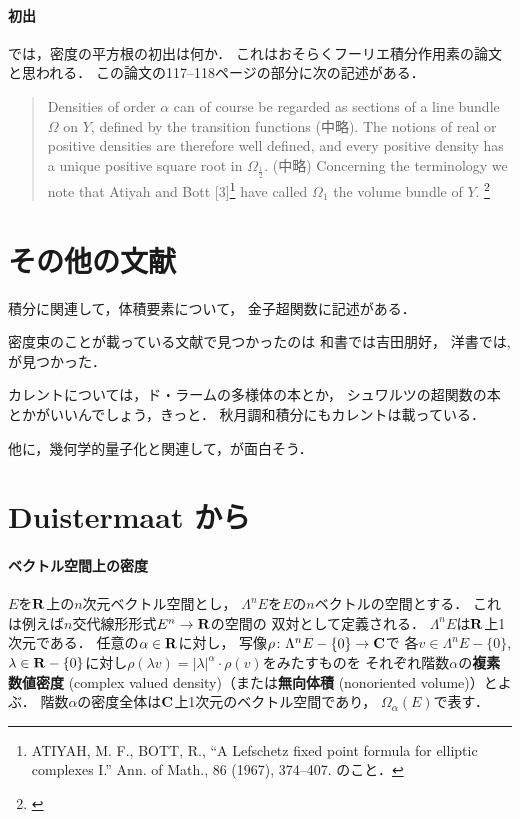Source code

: \paragraph{初出\cite{Hor71}}
では，密度の平方根の初出は何か．
これはおそらくフーリエ積分作用素の論文\cite{Hor71}と思われる．
この論文の117--118ページの部分に次の記述がある．
\begin{quotation}
    Densities of order \(\alpha\) can of course be regarded 
    as sections of a line bundle \(\varOmega\) on \(Y\), 
    defined by the transition functions (中略). 
    The notions of real or positive densities are 
    therefore well defined, 
    and every positive density has 
    a unique positive square root in \(\varOmega_{\frac{1}{2}}\). 
    (中略)
    Concerning the terminology 
    we note that Atiyah and Bott [3]\footnote{
        ATIYAH, M. F., BOTT, R., 
        ``A Lefschetz fixed point formula 
        for elliptic complexes I.'' Ann. of Math., 86 (1967), 374--407. のこと．
    } have called \(\varOmega_1\) 
    the volume bundle of \(Y\).
    \footnote{\cite[p.117-118]{Hor71}}
\end{quotation}



\section*{その他の文献}
積分に関連して，体積要素について，
金子超関数\cite[参考4.2 (p.161), 参考4.3 (p.165)]{K96}に記述がある．


密度束のことが載っている文献で見つかったのは
和書では吉田朋好\cite[2.3.3項 (p.46--48)]{Y98}，
洋書では\cite[p.29]{BGV92}, \cite[p.427--434]{L13}が見つかった．

カレントについては，ド・ラームの多様体の本とか，
シュワルツの超関数の本とかがいいんでしょう，きっと．
秋月調和積分にもカレントは載っている．

他に，幾何学的量子化と関連して，\cite{BW97}が面白そう．

\section{Duistermaat から}

\paragraph{ベクトル空間上の密度}
\(E\)を\(\mathbf{R}\)上の\(n\)次元ベクトル空間とし，
\(\Lambda^n E\)を\(E\)の\(n\)ベクトルの空間とする．
これは例えば\(n\)交代線形形式\(E^n\to \mathbf{R}\)の空間の
双対として定義される．
\(\Lambda^n{E}\)は\(\mathbf{R}\)上1次元である．
任意の\(\alpha\in\mathbf{R}\)に対し，
写像\(\rho\colon\Lambda^n{E}-\{0\}\to\mathbf{C}\)で
各\(v\in\Lambda^n{E}-\{0\}\), \(\lambda\in\mathbf{R}-\{0\}\)に対し\(
    \rho(\lambda v)
    =\lvert{\lambda}\rvert^{\alpha}\cdot\rho(v)
\)をみたすものを
それぞれ階数\(\alpha\)の\textbf{複素数値密度} (complex valued 
density)（または\textbf{無向体積} (nonoriented volume)）とよぶ．
階数\(\alpha\)の密度全体は\(\mathbf{C}\)上1次元のベクトル空間であり，
\(\Omega_\alpha(E)\)で表す．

----------

EXERCISE REQUIREMENTS » Search the entries for the string "density" and collect each line that has it.

EXERCISE RESULT »
    and every positive density has 
density)（または\textbf{無向体積} (nonoriented volume)）とよぶ．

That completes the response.